U.S. Sen. Arlen Specter, D-Pa., speaks during a rally at Gateway Park, Saturday, May 15, 2010, in Coatesville, Pa. (AP Photo/Carolyn Kaster)
AP Photo
With midterm elections fast approaching and what appears to be an anti-incumbent movement building across the country, upcoming political primary races are being watched by voters and both political parties. When Sen. Bob Bennett (R-Utah) lost his state's GOP primary it became clear that other senators may face similar challenges in their states.

CBS News chief legal correspondent Jan Greenberg and New York Times politics correspondent Jeff Zeleny spoke about Elena Kagan's nomination to the Supreme Court and the 2010 elections on "Face the Nation".

Anchor Bob Schieffer called the political atmosphere in the country toxic and asked if any Republican could vote for a proposal of President Obama's without fear of retribution from their own party or from hard-line voters.

"[E]very single proposal that this White House puts forward is scrutinized," said Zeleny. "And [Kagan's nomination] is more important because [a Supreme Court justice is] lasting. It's permanent. And this Supreme Court fight is coming at the same time that people are already questioning their government, government expansion. They're very concerned about the policies that have happened in the first year and a half of this administration."

Greenberg said that the Supreme Court fight over Elena Kagan would likely influence elections in November. "The president got out front on this when he really took a slam at the Supreme Court in the State of the Union address, criticizing that campaign finance ruling [and] saying the Supreme Court - the conservative-dominated Supreme Court - was out of touch with everyday Americans."

Kagan's nomination is one of many things Republicans and Democrats are getting ready to fight over, but in Pennsylvania Democrats are fighting among themselves.

Republican-turned-Democratic Sen. Arlen Specter is facing a tough primary challenge from Rep. Joe Sestak who has released a potentially devastating attack ad against Specter in which Specter says on camera, "My change in party will enable me to be re-elected."

The ad also shows then-President George W. Bush praising Specter, saying, "Arlen Specter is the right man for the United States Senate. I can count on this man--see, that's important. He is a firm ally."

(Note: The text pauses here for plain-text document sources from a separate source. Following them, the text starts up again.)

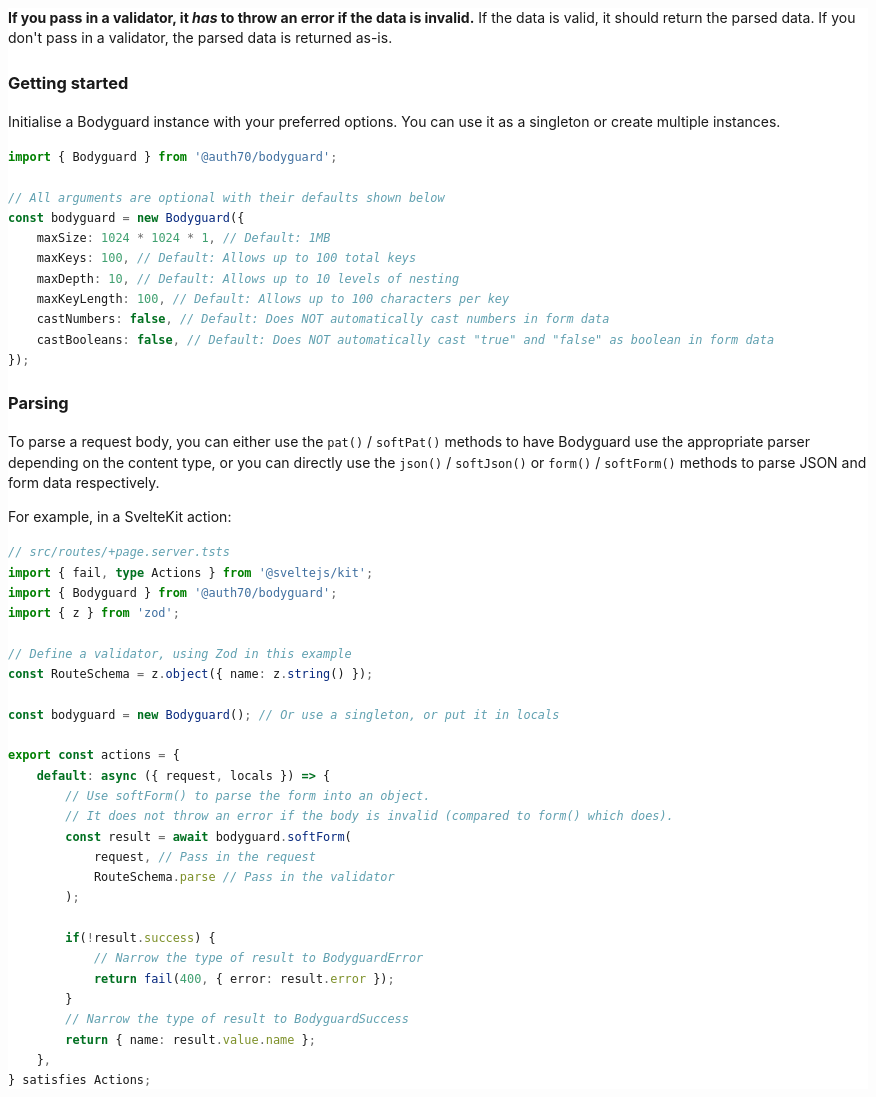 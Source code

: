**If you pass in a validator, it *has* to throw an error if the data is invalid.** If the data is valid, it should return the parsed data. If you don't pass in a validator, the parsed data is returned as-is.

### Getting started

Initialise a Bodyguard instance with your preferred options. You can use it as a singleton or create multiple instances.

```ts
import { Bodyguard } from '@auth70/bodyguard';

// All arguments are optional with their defaults shown below
const bodyguard = new Bodyguard({
    maxSize: 1024 * 1024 * 1, // Default: 1MB
    maxKeys: 100, // Default: Allows up to 100 total keys
    maxDepth: 10, // Default: Allows up to 10 levels of nesting
    maxKeyLength: 100, // Default: Allows up to 100 characters per key
    castNumbers: false, // Default: Does NOT automatically cast numbers in form data
    castBooleans: false, // Default: Does NOT automatically cast "true" and "false" as boolean in form data
});
```

### Parsing

To parse a request body, you can either use the `pat()` / `softPat()` methods to have Bodyguard use the appropriate parser depending on the content type, or you can directly use the `json()` / `softJson()` or `form()` / `softForm()` methods to parse JSON and form data respectively.

For example, in a SvelteKit action:

```ts
// src/routes/+page.server.tsts
import { fail, type Actions } from '@sveltejs/kit';
import { Bodyguard } from '@auth70/bodyguard';
import { z } from 'zod';

// Define a validator, using Zod in this example
const RouteSchema = z.object({ name: z.string() }); 

const bodyguard = new Bodyguard(); // Or use a singleton, or put it in locals

export const actions = {
    default: async ({ request, locals }) => {
        // Use softForm() to parse the form into an object.
        // It does not throw an error if the body is invalid (compared to form() which does).
        const result = await bodyguard.softForm(
            request, // Pass in the request
            RouteSchema.parse // Pass in the validator
        );

        if(!result.success) {
            // Narrow the type of result to BodyguardError
            return fail(400, { error: result.error });
        }
        // Narrow the type of result to BodyguardSuccess
        return { name: result.value.name };
    },
} satisfies Actions;
```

Zeleny said that Specter is in "big trouble. You can tell just by watching what he's doing in these final days. He has gone negative incredibly. But Democrats there who I talked to say, 'Why should they vote for him?' These are sort of the mid-term elections where it's the core Democrats who are coming out."

He added, "This ad picturing him with President Bush is the most devastating thing, and everything in the ad is true. This isn't one of those [ads] throwing a false charge. Everything in the ad seems to be true. So, he is in trouble on Tuesday."

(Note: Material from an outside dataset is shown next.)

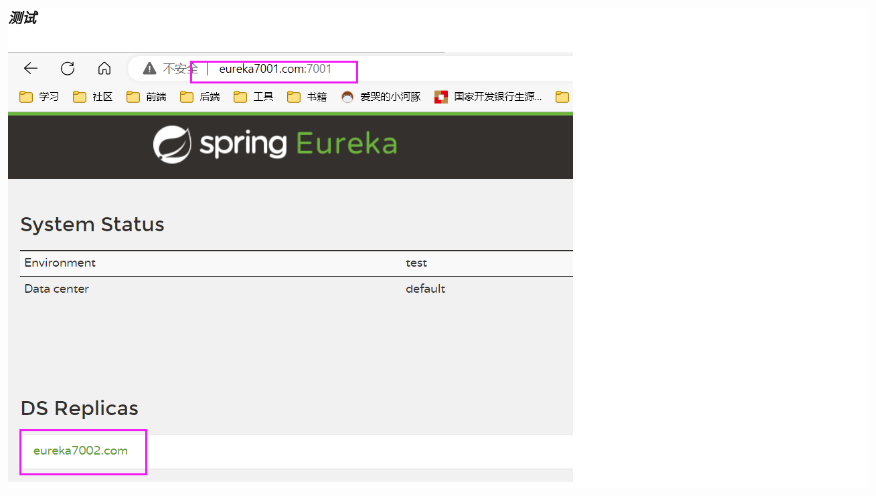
 ```java
```

##### 测试

<img src="SpringCloud/image-20221126160744511.png" alt="image-20221126160744511" style="zoom:67%;" />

With Bennett's loss in Utah, a Specter loss doesn't seem so far-fetched.

The anti-government feeling among voters is bipartisan, said Crawford. "This is a time when, if you are a D.C. insider or if you have experience and especially Washington experience, it's not an asset," she said.

"[W]hether it's Scott Brown winning in Massachusetts or Blanche Lincoln in trouble in Arkansas or Arlen Specter, seeing Bush in his full glory, I think the ironic thing about that ad is that there was huge disagreement in the Bush White House about whether he should go out and try to help Arlen Specter. And so, he had decided to anyway. Well, now he is obviously hurting Arlen Specter."

Schieffer said, "I don't think we're going to see Barack Obama in Pennsylvania."

Zeleny agreed. "He's not going to Pennsylvania. I'm not sure how much it would help at this point."

Another race Zeleny points to is Kentucky. "It's an interesting race down there," he said. Republican candidate Trey Grayon "is really struggling against the mother of all Tea Party candidates, Rand Paul, son of Ron Paul."

And with Blanche Lincoln (D-Ark.) facing a tough challenge in the Arkansas primary, Democrats and the GOP could see major changes in November.